*** Data for this task Section Begins ***

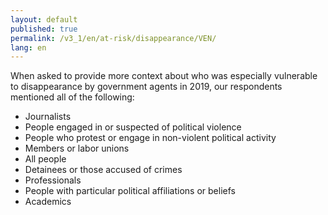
 ```yaml
---
layout: default
published: true
permalink: /v3_1/en/at-risk/disappearance/VEN/
lang: en
---
```


When asked to provide more context about who was especially vulnerable to disappearance by government agents in 2019, our respondents mentioned all of the following:
-	Journalists
-	People engaged in or suspected of political violence
-	People who protest or engage in non-violent political activity
-	Members or labor unions
-	All people 
-	Detainees or those accused of crimes
-	Professionals
-	People with particular political affiliations or beliefs
-	Academics


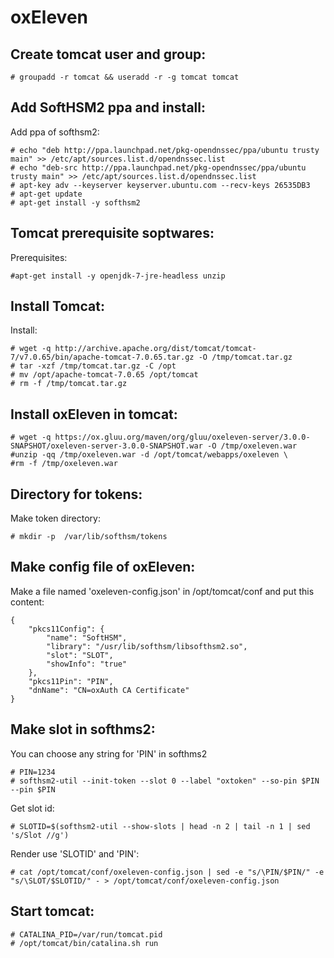 # oxEleven

## Create tomcat user and group:
```
# groupadd -r tomcat && useradd -r -g tomcat tomcat
```
## Add SoftHSM2 ppa and install:
Add ppa of softhsm2:
```
# echo "deb http://ppa.launchpad.net/pkg-opendnssec/ppa/ubuntu trusty main" >> /etc/apt/sources.list.d/opendnssec.list
# echo "deb-src http://ppa.launchpad.net/pkg-opendnssec/ppa/ubuntu trusty main" >> /etc/apt/sources.list.d/opendnssec.list
# apt-key adv --keyserver keyserver.ubuntu.com --recv-keys 26535DB3
# apt-get update
# apt-get install -y softhsm2
```
## Tomcat prerequisite soptwares:
Prerequisites:
```
#apt-get install -y openjdk-7-jre-headless unzip
```

## Install Tomcat:
Install:
```
# wget -q http://archive.apache.org/dist/tomcat/tomcat-7/v7.0.65/bin/apache-tomcat-7.0.65.tar.gz -O /tmp/tomcat.tar.gz
# tar -xzf /tmp/tomcat.tar.gz -C /opt
# mv /opt/apache-tomcat-7.0.65 /opt/tomcat
# rm -f /tmp/tomcat.tar.gz
```

## Install oxEleven in tomcat:
```
# wget -q https://ox.gluu.org/maven/org/gluu/oxeleven-server/3.0.0-SNAPSHOT/oxeleven-server-3.0.0-SNAPSHOT.war -O /tmp/oxeleven.war
#unzip -qq /tmp/oxeleven.war -d /opt/tomcat/webapps/oxeleven \
#rm -f /tmp/oxeleven.war
```

## Directory for tokens:
Make token directory:
```
# mkdir -p  /var/lib/softhsm/tokens
```

## Make config file of oxEleven:
Make a file named 'oxeleven-config.json' in /opt/tomcat/conf and put this content:
```
{
    "pkcs11Config": {
        "name": "SoftHSM",
        "library": "/usr/lib/softhsm/libsofthsm2.so",
        "slot": "SLOT",
        "showInfo": "true"
    },
    "pkcs11Pin": "PIN",
    "dnName": "CN=oxAuth CA Certificate"
}
```
## Make slot in softhms2:
You can choose any string for 'PIN' in softhms2
```
# PIN=1234
# softhsm2-util --init-token --slot 0 --label "oxtoken" --so-pin $PIN --pin $PIN
```

Get slot id:
```
# SLOTID=$(softhsm2-util --show-slots | head -n 2 | tail -n 1 | sed 's/Slot //g')
```

Render use 'SLOTID' and 'PIN':
```
# cat /opt/tomcat/conf/oxeleven-config.json | sed -e "s/\PIN/$PIN/" -e "s/\SLOT/$SLOTID/" - > /opt/tomcat/conf/oxeleven-config.json
```

## Start tomcat:
```
# CATALINA_PID=/var/run/tomcat.pid
# /opt/tomcat/bin/catalina.sh run
```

*** Data for this task Section Ends ***

▶ Problem to solve
Gather each line in these records that contains the string "opendnssec".

▶ Problem solution
# echo "deb http://ppa.launchpad.net/pkg-opendnssec/ppa/ubuntu trusty main" >> /etc/apt/sources.list.d/opendnssec.list
# echo "deb-src http://ppa.launchpad.net/pkg-opendnssec/ppa/ubuntu trusty main" >> /etc/apt/sources.list.d/opendnssec.list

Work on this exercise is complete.